+++ RECORD EXCERPTS +++

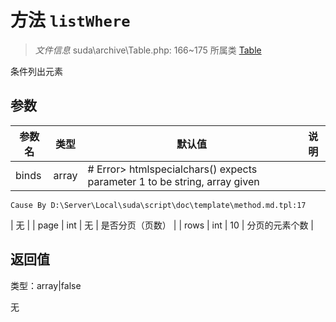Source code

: # 方法 `listWhere`

> *文件信息* suda\archive\Table.php: 166~175
> 所属类 [Table](../Table.md)


条件列出元素


## 参数


| 参数名 | 类型 | 默认值 | 说明 |
|--------|-----|-------|-------|
| binds |  array | # Error> htmlspecialchars() expects parameter 1 to be string, array given
	Cause By D:\Server\Local\suda\script\doc\template\method.md.tpl:17
 | 无 |
| page |  int | 无 |   是否分页（页数） |
| rows |  int | 10 |  分页的元素个数 |



## 返回值

类型：array|false

无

+++

## WHAT THIS TASK INVOLVES:
Only the pictures are to be left out, and all of the data must otherwise be transcribed exactly.

## RESULT OF THIS EXERCISE:
Source code

: # 方法 `listWhere`

> *文件信息* suda\archive\Table.php: 166~175
> 所属类 [Table](../Table.md)


条件列出元素


## 参数


| 参数名 | 类型 | 默认值 | 说明 |
|--------|-----|-------|-------|
| binds |  array | # Error> htmlspecialchars() expects parameter 1 to be string, array given
	Cause By D:\Server\Local\suda\script\doc\template\method.md.tpl:17
 | 无 |
| page |  int | 无 |   是否分页（页数） |
| rows |  int | 10 |  分页的元素个数 |



## 返回值

类型：array|false

无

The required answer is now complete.